The code of humor in his paintings sometimes reminds me of a ploy that crossword puzzle designers use; a clue is purposely embedded with a pretentious diversion when the answer is straight out of Looney Toons. 23 across, Q: Fictional Hunter? A: Fudd. Steve’s paintings are as likely to be inhabited by Orion as Elmer Fudd occupying the same square foot of copper, in pursuit of the same Q: Fictional Lagomorph?… A: Rabbit. The rabbit is as likely to be Bugs as the humble hare from Albrecht Dürer. There you go, a Dürer Hare and Elmer Fudd.

The warped chronology in Steve’s paintings seems more stylistically consistent with the 1930’s, 40’s, and 50’s, with the vintage feeling old gazettes, book illustrations, globes, and ornaments as the narrative elements. The painting’s theme would never be futuristic unless, of course, it was anachronistically done, if he had incorporated a depiction of a Buck Rogers spaceship or a Theramin from Sci-Fi movie, into the composition.

The style and flavor of his paintings, especially as they were exhibited in the context of other parts of the Williams College Museum of Art’s collection, at times invoke the feeling that they had been painted at the very same time as a small Grant Wood exhibited in one of the other galleries, where a vintage 1930’s car speeds up a hill, and is about to collide with a 30’s truck coming up the other side of the hill.
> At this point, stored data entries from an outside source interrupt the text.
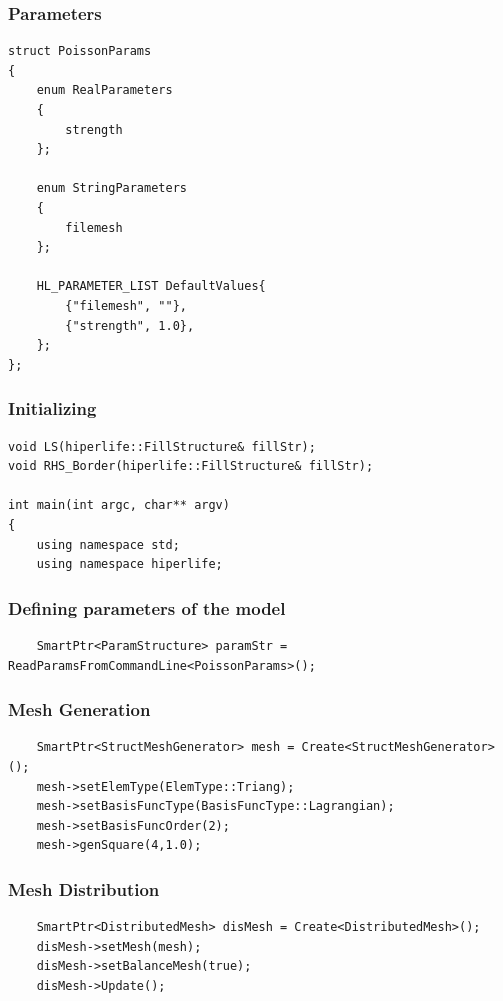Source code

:\documentclass[]{article}
\begin{document}
\subsubsection{Parameters} \label{sec: ppr}
\begin{lstlisting}
struct PoissonParams
{
	enum RealParameters
	{
		strength
	};
	
	enum StringParameters
	{
		filemesh
	};
	
	HL_PARAMETER_LIST DefaultValues{
		{"filemesh", ""},
		{"strength", 1.0},
	};
};
\end{lstlisting}

\subsubsection{Initializing} \label{sec: main}
\begin{lstlisting}
void LS(hiperlife::FillStructure& fillStr);
void RHS_Border(hiperlife::FillStructure& fillStr);

int main(int argc, char** argv)
{
	using namespace std;
	using namespace hiperlife;
\end{lstlisting}

\subsubsection{Defining parameters of the model} \label{sec: Pstr}
\begin{lstlisting}
	SmartPtr<ParamStructure> paramStr = ReadParamsFromCommandLine<PoissonParams>();
\end{lstlisting}

\subsubsection{Mesh Generation} \label{sec: mshG}
\begin{lstlisting}
	SmartPtr<StructMeshGenerator> mesh = Create<StructMeshGenerator>();
	mesh->setElemType(ElemType::Triang);
	mesh->setBasisFuncType(BasisFuncType::Lagrangian);
	mesh->setBasisFuncOrder(2);
	mesh->genSquare(4,1.0);
\end{lstlisting}

\subsubsection{Mesh Distribution} \label{sec: mshD}
\begin{lstlisting}
	SmartPtr<DistributedMesh> disMesh = Create<DistributedMesh>();
	disMesh->setMesh(mesh);
	disMesh->setBalanceMesh(true);
	disMesh->Update();
\end{lstlisting}
\end{document}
It’s down-to-earth Great Plains anecdote, as unique to the Midwest, like Steve’s work? Who knows. But It would be very easy to imagine just such a Woodian icon painted into the rest of one of Steve’s hermetic time capsules.

Steve Levin, Willow Weep For Me, oil on copper, 2007
Steve Levin, Willow Weep For Me, oil on copper, 2007

1 thought on “Steve Levin, Recent Work, Williams College Museum of Art. Winter and Spring 2011

  1. I saw this room full of paintings by Steve (& photo-collages by Aida) some weeks ago. Took a long slow walk to take them all in-whew! Its a remarkable group. Teeming with life, but as still as the stillest still-life. Loved the reviewer’s evocation of Spike Jones. I’d add Hieronymous Bosch after a day at the thrift shop, as well. A feast for the eyes!